### Raw data
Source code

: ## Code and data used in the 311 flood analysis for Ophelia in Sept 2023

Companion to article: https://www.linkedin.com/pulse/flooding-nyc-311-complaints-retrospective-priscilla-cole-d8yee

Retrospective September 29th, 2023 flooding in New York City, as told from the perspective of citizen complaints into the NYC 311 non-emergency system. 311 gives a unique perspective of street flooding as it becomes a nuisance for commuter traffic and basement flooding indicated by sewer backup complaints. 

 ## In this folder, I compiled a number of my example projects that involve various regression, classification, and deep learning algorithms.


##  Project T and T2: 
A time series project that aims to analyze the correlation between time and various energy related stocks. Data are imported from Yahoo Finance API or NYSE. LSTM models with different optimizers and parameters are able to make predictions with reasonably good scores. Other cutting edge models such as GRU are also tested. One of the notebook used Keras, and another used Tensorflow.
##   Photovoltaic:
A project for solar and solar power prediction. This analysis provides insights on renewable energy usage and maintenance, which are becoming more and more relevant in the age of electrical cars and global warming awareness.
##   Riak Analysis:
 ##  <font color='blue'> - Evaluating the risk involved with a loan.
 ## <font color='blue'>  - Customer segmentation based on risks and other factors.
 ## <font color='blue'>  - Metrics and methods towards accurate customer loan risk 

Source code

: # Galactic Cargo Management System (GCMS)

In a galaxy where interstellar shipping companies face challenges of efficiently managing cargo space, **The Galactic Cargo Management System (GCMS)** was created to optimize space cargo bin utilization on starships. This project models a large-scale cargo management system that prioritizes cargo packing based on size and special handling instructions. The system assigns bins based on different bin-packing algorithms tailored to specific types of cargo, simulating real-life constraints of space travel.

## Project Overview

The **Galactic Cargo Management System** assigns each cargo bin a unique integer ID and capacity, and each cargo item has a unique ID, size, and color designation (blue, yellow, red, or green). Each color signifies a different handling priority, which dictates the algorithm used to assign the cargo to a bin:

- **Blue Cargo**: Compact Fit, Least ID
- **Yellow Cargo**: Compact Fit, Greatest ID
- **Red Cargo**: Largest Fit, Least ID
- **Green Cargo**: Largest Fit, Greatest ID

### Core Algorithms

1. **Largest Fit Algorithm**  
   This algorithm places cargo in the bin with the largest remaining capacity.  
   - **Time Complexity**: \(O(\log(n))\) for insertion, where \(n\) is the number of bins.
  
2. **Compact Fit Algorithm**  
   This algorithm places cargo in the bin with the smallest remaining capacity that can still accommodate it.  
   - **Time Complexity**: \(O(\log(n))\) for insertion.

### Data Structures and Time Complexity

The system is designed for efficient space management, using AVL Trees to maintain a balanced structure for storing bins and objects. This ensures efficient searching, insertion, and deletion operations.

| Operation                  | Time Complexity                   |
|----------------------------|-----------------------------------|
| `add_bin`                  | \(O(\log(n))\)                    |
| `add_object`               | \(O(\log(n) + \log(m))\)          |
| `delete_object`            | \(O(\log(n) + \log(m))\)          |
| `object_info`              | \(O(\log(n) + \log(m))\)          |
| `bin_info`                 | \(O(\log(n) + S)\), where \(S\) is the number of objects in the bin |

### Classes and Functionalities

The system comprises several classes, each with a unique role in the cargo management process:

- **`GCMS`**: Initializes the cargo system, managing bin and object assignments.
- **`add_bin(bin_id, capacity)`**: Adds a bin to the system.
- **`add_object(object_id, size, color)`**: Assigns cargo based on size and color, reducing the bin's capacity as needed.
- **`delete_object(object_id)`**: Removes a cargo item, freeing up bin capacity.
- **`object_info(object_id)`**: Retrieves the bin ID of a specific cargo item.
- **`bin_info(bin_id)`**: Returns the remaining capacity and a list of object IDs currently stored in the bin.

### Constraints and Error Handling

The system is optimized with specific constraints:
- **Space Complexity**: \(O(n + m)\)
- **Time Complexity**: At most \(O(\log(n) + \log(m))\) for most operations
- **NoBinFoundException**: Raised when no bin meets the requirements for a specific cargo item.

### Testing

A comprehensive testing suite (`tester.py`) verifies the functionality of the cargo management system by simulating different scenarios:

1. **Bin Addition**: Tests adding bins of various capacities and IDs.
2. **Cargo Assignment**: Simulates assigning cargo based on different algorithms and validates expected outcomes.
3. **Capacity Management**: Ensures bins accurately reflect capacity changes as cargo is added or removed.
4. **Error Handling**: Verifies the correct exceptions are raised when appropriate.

### What the task requires
Copy the whole listing above once more, character for character.

### Response to the task
Source code

: ## Code and data used in the 311 flood analysis for Ophelia in Sept 2023

Companion to article: https://www.linkedin.com/pulse/flooding-nyc-311-complaints-retrospective-priscilla-cole-d8yee

Retrospective September 29th, 2023 flooding in New York City, as told from the perspective of citizen complaints into the NYC 311 non-emergency system. 311 gives a unique perspective of street flooding as it becomes a nuisance for commuter traffic and basement flooding indicated by sewer backup complaints. 

 ## In this folder, I compiled a number of my example projects that involve various regression, classification, and deep learning algorithms.


##  Project T and T2: 
A time series project that aims to analyze the correlation between time and various energy related stocks. Data are imported from Yahoo Finance API or NYSE. LSTM models with different optimizers and parameters are able to make predictions with reasonably good scores. Other cutting edge models such as GRU are also tested. One of the notebook used Keras, and another used Tensorflow.
##   Photovoltaic:
A project for solar and solar power prediction. This analysis provides insights on renewable energy usage and maintenance, which are becoming more and more relevant in the age of electrical cars and global warming awareness.
##   Riak Analysis:
 ##  <font color='blue'> - Evaluating the risk involved with a loan.
 ## <font color='blue'>  - Customer segmentation based on risks and other factors.
 ## <font color='blue'>  - Metrics and methods towards accurate customer loan risk 

Source code

: # Galactic Cargo Management System (GCMS)

In a galaxy where interstellar shipping companies face challenges of efficiently managing cargo space, **The Galactic Cargo Management System (GCMS)** was created to optimize space cargo bin utilization on starships. This project models a large-scale cargo management system that prioritizes cargo packing based on size and special handling instructions. The system assigns bins based on different bin-packing algorithms tailored to specific types of cargo, simulating real-life constraints of space travel.

## Project Overview

The **Galactic Cargo Management System** assigns each cargo bin a unique integer ID and capacity, and each cargo item has a unique ID, size, and color designation (blue, yellow, red, or green). Each color signifies a different handling priority, which dictates the algorithm used to assign the cargo to a bin:

- **Blue Cargo**: Compact Fit, Least ID
- **Yellow Cargo**: Compact Fit, Greatest ID
- **Red Cargo**: Largest Fit, Least ID
- **Green Cargo**: Largest Fit, Greatest ID

### Core Algorithms

1. **Largest Fit Algorithm**  
   This algorithm places cargo in the bin with the largest remaining capacity.  
   - **Time Complexity**: \(O(\log(n))\) for insertion, where \(n\) is the number of bins.
  
2. **Compact Fit Algorithm**  
   This algorithm places cargo in the bin with the smallest remaining capacity that can still accommodate it.  
   - **Time Complexity**: \(O(\log(n))\) for insertion.

### Data Structures and Time Complexity

The system is designed for efficient space management, using AVL Trees to maintain a balanced structure for storing bins and objects. This ensures efficient searching, insertion, and deletion operations.

| Operation                  | Time Complexity                   |
|----------------------------|-----------------------------------|
| `add_bin`                  | \(O(\log(n))\)                    |
| `add_object`               | \(O(\log(n) + \log(m))\)          |
| `delete_object`            | \(O(\log(n) + \log(m))\)          |
| `object_info`              | \(O(\log(n) + \log(m))\)          |
| `bin_info`                 | \(O(\log(n) + S)\), where \(S\) is the number of objects in the bin |

### Classes and Functionalities

The system comprises several classes, each with a unique role in the cargo management process:

- **`GCMS`**: Initializes the cargo system, managing bin and object assignments.
- **`add_bin(bin_id, capacity)`**: Adds a bin to the system.
- **`add_object(object_id, size, color)`**: Assigns cargo based on size and color, reducing the bin's capacity as needed.
- **`delete_object(object_id)`**: Removes a cargo item, freeing up bin capacity.
- **`object_info(object_id)`**: Retrieves the bin ID of a specific cargo item.
- **`bin_info(bin_id)`**: Returns the remaining capacity and a list of object IDs currently stored in the bin.

### Constraints and Error Handling

The system is optimized with specific constraints:
- **Space Complexity**: \(O(n + m)\)
- **Time Complexity**: At most \(O(\log(n) + \log(m))\) for most operations
- **NoBinFoundException**: Raised when no bin meets the requirements for a specific cargo item.

### Testing

A comprehensive testing suite (`tester.py`) verifies the functionality of the cargo management system by simulating different scenarios:

1. **Bin Addition**: Tests adding bins of various capacities and IDs.
2. **Cargo Assignment**: Simulates assigning cargo based on different algorithms and validates expected outcomes.
3. **Capacity Management**: Ensures bins accurately reflect capacity changes as cargo is added or removed.
4. **Error Handling**: Verifies the correct exceptions are raised when appropriate.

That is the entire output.